(Collected data)
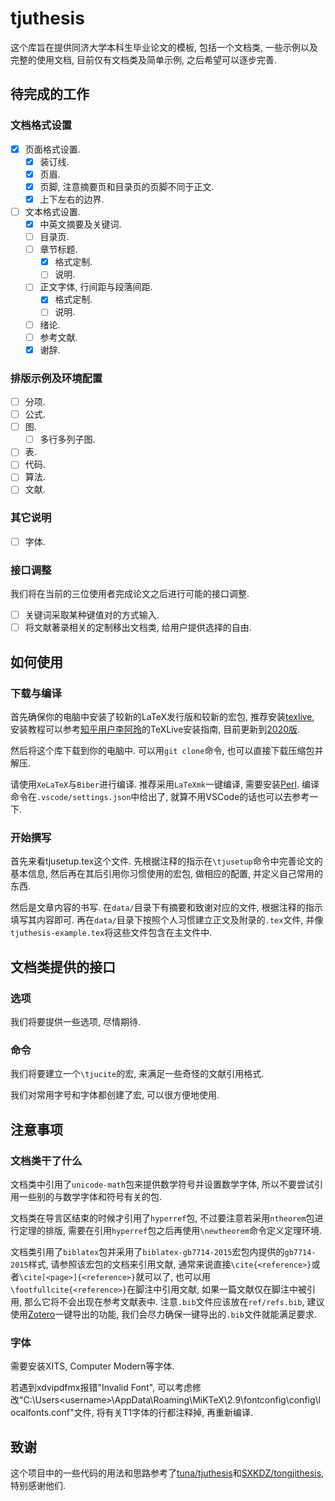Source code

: # tjuthesis

这个库旨在提供同济大学本科生毕业论文的模板, 包括一个文档类, 一些示例以及完整的使用文档, 目前仅有文档类及简单示例, 之后希望可以逐步完善.

## 待完成的工作

### 文档格式设置

- [x] 页面格式设置.
  - [x] 装订线.
  - [x] 页眉.
  - [x] 页脚, 注意摘要页和目录页的页脚不同于正文.
  - [x] 上下左右的边界.
- [ ] 文本格式设置.
  - [x] 中英文摘要及关键词.
  - [ ] 目录页.
  - [ ] 章节标题.
    - [x] 格式定制.
    - [ ] 说明.
  - [ ] 正文字体, 行间距与段落间距.
    - [x] 格式定制.
    - [ ] 说明.
  - [ ] 绪论.
  - [ ] 参考文献.
  - [x] 谢辞.

### 排版示例及环境配置

- [ ] 分项.
- [ ] 公式.
- [ ] 图.
  - [ ] 多行多列子图.
- [ ] 表.
- [ ] 代码.
- [ ] 算法.
- [ ] 文献.

### 其它说明

- [ ] 字体.

### 接口调整

我们将在当前的三位使用者完成论文之后进行可能的接口调整.

- [ ] 关键词采取某种键值对的方式输入.
- [ ] 将文献著录相关的定制移出文档类, 给用户提供选择的自由.

## 如何使用

### 下载与编译

首先确保你的电脑中安装了较新的LaTeX发行版和较新的宏包, 推荐安装[texlive](https://www.tug.org/texlive/acquire-netinstall.html), 安装教程可以参考[知乎用户李阿玲](https://www.zhihu.com/people/li-a-ling)的TeXLive安装指南, 目前更新到[2020版](https://zhuanlan.zhihu.com/p/129789360).

然后将这个库下载到你的电脑中. 可以用`git clone`命令, 也可以直接下载压缩包并解压.

请使用`XeLaTeX`与`Biber`进行编译. 推荐采用`LaTeXmk`一键编译, 需要安装[Perl](https://www.perl.org/). 编译命令在`.vscode/settings.json`中给出了, 就算不用VSCode的话也可以去参考一下.

### 开始撰写

首先来看tjusetup.tex这个文件. 先根据注释的指示在`\tjusetup`命令中完善论文的基本信息, 然后再在其后引用你习惯使用的宏包, 做相应的配置, 并定义自己常用的东西.

然后是文章内容的书写. 在`data/`目录下有摘要和致谢对应的文件, 根据注释的指示填写其内容即可. 再在`data/`目录下按照个人习惯建立正文及附录的`.tex`文件, 并像`tjuthesis-example.tex`将这些文件包含在主文件中.

## 文档类提供的接口

### 选项

我们将要提供一些选项, 尽情期待.

### 命令

我们将要建立一个`\tjucite`的宏, 来满足一些奇怪的文献引用格式.

我们对常用字号和字体都创建了宏, 可以很方便地使用.

## 注意事项

### 文档类干了什么

文档类中引用了`unicode-math`包来提供数学符号并设置数学字体, 所以不要尝试引用一些别的与数学字体和符号有关的包.

文档类在导言区结束的时候才引用了`hyperref`包, 不过要注意若采用`ntheorem`包进行定理的排版, 需要在引用`hyperref`包之后再使用`\newtheorem`命令定义定理环境.

文档类引用了`biblatex`包并采用了`biblatex-gb7714-2015`宏包内提供的`gb7714-2015`样式, 请参照该宏包的文档来引用文献, 通常来说直接`\cite{<reference>}`或者`\cite[<page>]{<reference>}`就可以了, 也可以用`\footfullcite{<reference>}`在脚注中引用文献, 如果一篇文献仅在脚注中被引用, 那么它将不会出现在参考文献表中. 注意`.bib`文件应该放在`ref/refs.bib`, 建议使用[Zotero](https://www.zotero.org/)一键导出的功能, 我们会尽力确保一键导出的`.bib`文件就能满足要求.

### 字体

需要安装XITS, Computer Modern等字体.

若遇到xdvipdfmx报错"Invalid Font", 可以考虑修改"C:\Users\<username>\AppData\Roaming\MiKTeX\2.9\fontconfig\config\localfonts.conf"文件, 将有关T1字体的行都注释掉, 再重新编译.

## 致谢

这个项目中的一些代码的用法和思路参考了[tuna/tjuthesis](https://github.com/tuna/thuthesis)和[SXKDZ/tongjithesis](https://github.com/SXKDZ/tongjithesis), 特别感谢他们.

WORK REQUEST —
Please print the data above once more, exactly as it appears, with no pictures.

ANSWER SPACE —
Source code

: # tjuthesis

这个库旨在提供同济大学本科生毕业论文的模板, 包括一个文档类, 一些示例以及完整的使用文档, 目前仅有文档类及简单示例, 之后希望可以逐步完善.

## 待完成的工作

### 文档格式设置

- [x] 页面格式设置.
  - [x] 装订线.
  - [x] 页眉.
  - [x] 页脚, 注意摘要页和目录页的页脚不同于正文.
  - [x] 上下左右的边界.
- [ ] 文本格式设置.
  - [x] 中英文摘要及关键词.
  - [ ] 目录页.
  - [ ] 章节标题.
    - [x] 格式定制.
    - [ ] 说明.
  - [ ] 正文字体, 行间距与段落间距.
    - [x] 格式定制.
    - [ ] 说明.
  - [ ] 绪论.
  - [ ] 参考文献.
  - [x] 谢辞.

### 排版示例及环境配置

- [ ] 分项.
- [ ] 公式.
- [ ] 图.
  - [ ] 多行多列子图.
- [ ] 表.
- [ ] 代码.
- [ ] 算法.
- [ ] 文献.

### 其它说明

- [ ] 字体.

### 接口调整

我们将在当前的三位使用者完成论文之后进行可能的接口调整.

- [ ] 关键词采取某种键值对的方式输入.
- [ ] 将文献著录相关的定制移出文档类, 给用户提供选择的自由.

## 如何使用

### 下载与编译

首先确保你的电脑中安装了较新的LaTeX发行版和较新的宏包, 推荐安装[texlive](https://www.tug.org/texlive/acquire-netinstall.html), 安装教程可以参考[知乎用户李阿玲](https://www.zhihu.com/people/li-a-ling)的TeXLive安装指南, 目前更新到[2020版](https://zhuanlan.zhihu.com/p/129789360).

然后将这个库下载到你的电脑中. 可以用`git clone`命令, 也可以直接下载压缩包并解压.

请使用`XeLaTeX`与`Biber`进行编译. 推荐采用`LaTeXmk`一键编译, 需要安装[Perl](https://www.perl.org/). 编译命令在`.vscode/settings.json`中给出了, 就算不用VSCode的话也可以去参考一下.

### 开始撰写

首先来看tjusetup.tex这个文件. 先根据注释的指示在`\tjusetup`命令中完善论文的基本信息, 然后再在其后引用你习惯使用的宏包, 做相应的配置, 并定义自己常用的东西.

然后是文章内容的书写. 在`data/`目录下有摘要和致谢对应的文件, 根据注释的指示填写其内容即可. 再在`data/`目录下按照个人习惯建立正文及附录的`.tex`文件, 并像`tjuthesis-example.tex`将这些文件包含在主文件中.

## 文档类提供的接口

### 选项

我们将要提供一些选项, 尽情期待.

### 命令

我们将要建立一个`\tjucite`的宏, 来满足一些奇怪的文献引用格式.

我们对常用字号和字体都创建了宏, 可以很方便地使用.

## 注意事项

### 文档类干了什么

文档类中引用了`unicode-math`包来提供数学符号并设置数学字体, 所以不要尝试引用一些别的与数学字体和符号有关的包.

文档类在导言区结束的时候才引用了`hyperref`包, 不过要注意若采用`ntheorem`包进行定理的排版, 需要在引用`hyperref`包之后再使用`\newtheorem`命令定义定理环境.

文档类引用了`biblatex`包并采用了`biblatex-gb7714-2015`宏包内提供的`gb7714-2015`样式, 请参照该宏包的文档来引用文献, 通常来说直接`\cite{<reference>}`或者`\cite[<page>]{<reference>}`就可以了, 也可以用`\footfullcite{<reference>}`在脚注中引用文献, 如果一篇文献仅在脚注中被引用, 那么它将不会出现在参考文献表中. 注意`.bib`文件应该放在`ref/refs.bib`, 建议使用[Zotero](https://www.zotero.org/)一键导出的功能, 我们会尽力确保一键导出的`.bib`文件就能满足要求.

### 字体

需要安装XITS, Computer Modern等字体.

若遇到xdvipdfmx报错"Invalid Font", 可以考虑修改"C:\Users\<username>\AppData\Roaming\MiKTeX\2.9\fontconfig\config\localfonts.conf"文件, 将有关T1字体的行都注释掉, 再重新编译.

## 致谢

这个项目中的一些代码的用法和思路参考了[tuna/tjuthesis](https://github.com/tuna/thuthesis)和[SXKDZ/tongjithesis](https://github.com/SXKDZ/tongjithesis), 特别感谢他们.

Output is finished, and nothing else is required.